[Records — start]
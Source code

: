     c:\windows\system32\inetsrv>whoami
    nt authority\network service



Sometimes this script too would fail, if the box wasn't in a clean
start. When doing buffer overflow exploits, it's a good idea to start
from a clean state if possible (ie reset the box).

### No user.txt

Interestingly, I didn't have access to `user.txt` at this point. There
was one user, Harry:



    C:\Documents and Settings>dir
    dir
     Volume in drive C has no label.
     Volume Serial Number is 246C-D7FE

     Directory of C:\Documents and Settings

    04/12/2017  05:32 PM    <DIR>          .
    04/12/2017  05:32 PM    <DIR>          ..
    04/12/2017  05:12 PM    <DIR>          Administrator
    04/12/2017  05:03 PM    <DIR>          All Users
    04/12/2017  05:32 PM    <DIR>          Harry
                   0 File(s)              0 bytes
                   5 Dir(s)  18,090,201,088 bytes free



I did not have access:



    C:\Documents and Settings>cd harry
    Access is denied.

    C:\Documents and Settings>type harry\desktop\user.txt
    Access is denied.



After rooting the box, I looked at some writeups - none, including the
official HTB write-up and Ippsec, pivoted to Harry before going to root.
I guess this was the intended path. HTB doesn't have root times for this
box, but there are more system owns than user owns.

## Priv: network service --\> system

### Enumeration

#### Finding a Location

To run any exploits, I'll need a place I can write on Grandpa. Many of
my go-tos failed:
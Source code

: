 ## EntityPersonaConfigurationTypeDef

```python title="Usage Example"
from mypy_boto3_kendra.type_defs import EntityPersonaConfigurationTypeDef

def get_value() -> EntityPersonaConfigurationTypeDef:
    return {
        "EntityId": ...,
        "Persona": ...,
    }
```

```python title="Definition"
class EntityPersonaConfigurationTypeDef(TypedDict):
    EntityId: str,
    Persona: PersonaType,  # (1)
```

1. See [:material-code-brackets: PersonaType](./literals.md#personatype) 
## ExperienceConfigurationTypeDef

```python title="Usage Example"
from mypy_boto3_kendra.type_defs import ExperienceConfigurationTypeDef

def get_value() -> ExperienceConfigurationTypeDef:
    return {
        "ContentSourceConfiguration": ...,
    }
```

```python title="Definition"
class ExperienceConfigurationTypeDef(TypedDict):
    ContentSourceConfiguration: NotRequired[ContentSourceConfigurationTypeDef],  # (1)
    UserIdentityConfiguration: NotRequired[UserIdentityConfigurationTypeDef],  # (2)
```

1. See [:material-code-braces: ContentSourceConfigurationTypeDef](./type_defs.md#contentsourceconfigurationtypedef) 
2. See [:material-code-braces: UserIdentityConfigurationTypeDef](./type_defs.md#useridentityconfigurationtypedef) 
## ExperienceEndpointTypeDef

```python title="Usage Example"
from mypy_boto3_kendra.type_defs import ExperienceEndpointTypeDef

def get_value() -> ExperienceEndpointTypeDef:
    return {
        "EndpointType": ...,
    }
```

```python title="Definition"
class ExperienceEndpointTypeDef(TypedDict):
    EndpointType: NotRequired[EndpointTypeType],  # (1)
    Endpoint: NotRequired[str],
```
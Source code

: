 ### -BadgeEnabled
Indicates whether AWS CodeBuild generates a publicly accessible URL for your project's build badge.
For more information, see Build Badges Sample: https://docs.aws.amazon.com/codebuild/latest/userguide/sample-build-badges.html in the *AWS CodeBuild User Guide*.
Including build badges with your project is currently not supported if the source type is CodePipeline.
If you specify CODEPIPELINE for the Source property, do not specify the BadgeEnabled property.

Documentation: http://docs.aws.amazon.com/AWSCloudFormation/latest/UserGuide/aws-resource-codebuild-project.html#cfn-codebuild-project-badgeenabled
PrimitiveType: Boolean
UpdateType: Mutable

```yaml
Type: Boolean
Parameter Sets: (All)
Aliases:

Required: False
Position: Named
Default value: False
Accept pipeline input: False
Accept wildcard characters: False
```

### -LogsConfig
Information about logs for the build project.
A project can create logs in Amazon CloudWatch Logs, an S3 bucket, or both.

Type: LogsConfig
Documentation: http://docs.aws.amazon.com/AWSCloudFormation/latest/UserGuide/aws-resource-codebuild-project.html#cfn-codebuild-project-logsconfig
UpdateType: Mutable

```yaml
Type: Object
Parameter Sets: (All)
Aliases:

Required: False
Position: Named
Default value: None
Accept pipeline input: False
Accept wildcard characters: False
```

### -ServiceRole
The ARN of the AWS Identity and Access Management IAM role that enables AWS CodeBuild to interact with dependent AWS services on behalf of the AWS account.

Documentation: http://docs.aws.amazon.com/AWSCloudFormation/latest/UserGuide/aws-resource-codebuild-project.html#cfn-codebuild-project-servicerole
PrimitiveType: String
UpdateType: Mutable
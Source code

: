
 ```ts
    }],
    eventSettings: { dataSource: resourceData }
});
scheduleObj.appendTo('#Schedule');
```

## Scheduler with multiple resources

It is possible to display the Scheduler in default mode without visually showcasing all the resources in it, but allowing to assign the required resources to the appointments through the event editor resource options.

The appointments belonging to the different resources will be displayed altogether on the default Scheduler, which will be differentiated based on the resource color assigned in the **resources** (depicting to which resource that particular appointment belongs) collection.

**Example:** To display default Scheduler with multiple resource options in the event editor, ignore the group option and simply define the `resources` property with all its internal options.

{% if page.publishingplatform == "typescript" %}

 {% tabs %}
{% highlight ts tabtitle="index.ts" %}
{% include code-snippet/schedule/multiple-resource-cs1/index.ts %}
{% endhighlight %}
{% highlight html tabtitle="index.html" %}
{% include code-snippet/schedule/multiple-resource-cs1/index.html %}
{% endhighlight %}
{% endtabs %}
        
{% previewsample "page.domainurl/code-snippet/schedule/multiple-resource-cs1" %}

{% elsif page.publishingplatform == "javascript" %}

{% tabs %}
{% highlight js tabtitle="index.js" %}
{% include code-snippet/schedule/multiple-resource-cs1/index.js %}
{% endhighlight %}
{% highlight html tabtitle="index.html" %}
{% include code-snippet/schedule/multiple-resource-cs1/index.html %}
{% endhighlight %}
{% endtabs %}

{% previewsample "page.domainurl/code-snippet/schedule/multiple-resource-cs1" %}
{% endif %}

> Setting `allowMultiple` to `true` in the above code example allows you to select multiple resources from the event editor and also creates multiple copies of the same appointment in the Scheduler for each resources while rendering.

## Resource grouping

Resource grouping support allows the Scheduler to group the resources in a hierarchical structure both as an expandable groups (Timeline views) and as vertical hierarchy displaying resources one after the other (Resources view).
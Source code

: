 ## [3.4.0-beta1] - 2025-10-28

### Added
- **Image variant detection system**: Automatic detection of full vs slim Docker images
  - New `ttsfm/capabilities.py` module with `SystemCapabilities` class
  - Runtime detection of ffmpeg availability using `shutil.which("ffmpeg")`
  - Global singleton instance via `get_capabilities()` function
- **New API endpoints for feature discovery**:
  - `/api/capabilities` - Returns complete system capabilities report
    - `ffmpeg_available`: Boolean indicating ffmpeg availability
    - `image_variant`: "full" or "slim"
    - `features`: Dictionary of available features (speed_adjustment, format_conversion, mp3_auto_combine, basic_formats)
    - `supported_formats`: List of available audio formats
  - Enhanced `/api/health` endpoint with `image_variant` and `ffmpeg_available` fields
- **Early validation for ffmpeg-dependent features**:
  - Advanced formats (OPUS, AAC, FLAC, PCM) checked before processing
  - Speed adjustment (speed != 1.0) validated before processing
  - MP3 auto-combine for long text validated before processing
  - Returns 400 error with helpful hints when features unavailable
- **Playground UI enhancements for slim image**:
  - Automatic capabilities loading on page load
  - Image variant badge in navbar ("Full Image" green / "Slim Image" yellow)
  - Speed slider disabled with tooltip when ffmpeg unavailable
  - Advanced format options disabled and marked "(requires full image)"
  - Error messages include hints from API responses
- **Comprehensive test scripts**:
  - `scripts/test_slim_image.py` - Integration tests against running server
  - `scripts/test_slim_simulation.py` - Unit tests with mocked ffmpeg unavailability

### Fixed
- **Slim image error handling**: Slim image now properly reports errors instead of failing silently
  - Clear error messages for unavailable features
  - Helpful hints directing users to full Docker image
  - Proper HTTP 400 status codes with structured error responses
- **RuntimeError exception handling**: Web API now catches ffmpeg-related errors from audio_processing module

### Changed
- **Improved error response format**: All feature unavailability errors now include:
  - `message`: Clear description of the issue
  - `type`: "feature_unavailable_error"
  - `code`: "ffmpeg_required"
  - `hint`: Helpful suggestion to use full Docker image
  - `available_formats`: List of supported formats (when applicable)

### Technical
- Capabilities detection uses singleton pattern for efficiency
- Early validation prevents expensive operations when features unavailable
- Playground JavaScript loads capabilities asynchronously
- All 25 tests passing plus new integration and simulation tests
[Records — finish]
- [What is being asked]: List every line from the entries above in which "options" appears.

- [Result of this task]:
It is possible to display the Scheduler in default mode without visually showcasing all the resources in it, but allowing to assign the required resources to the appointments through the event editor resource options.
**Example:** To display default Scheduler with multiple resource options in the event editor, ignore the group option and simply define the `resources` property with all its internal options.
  - Advanced format options disabled and marked "(requires full image)"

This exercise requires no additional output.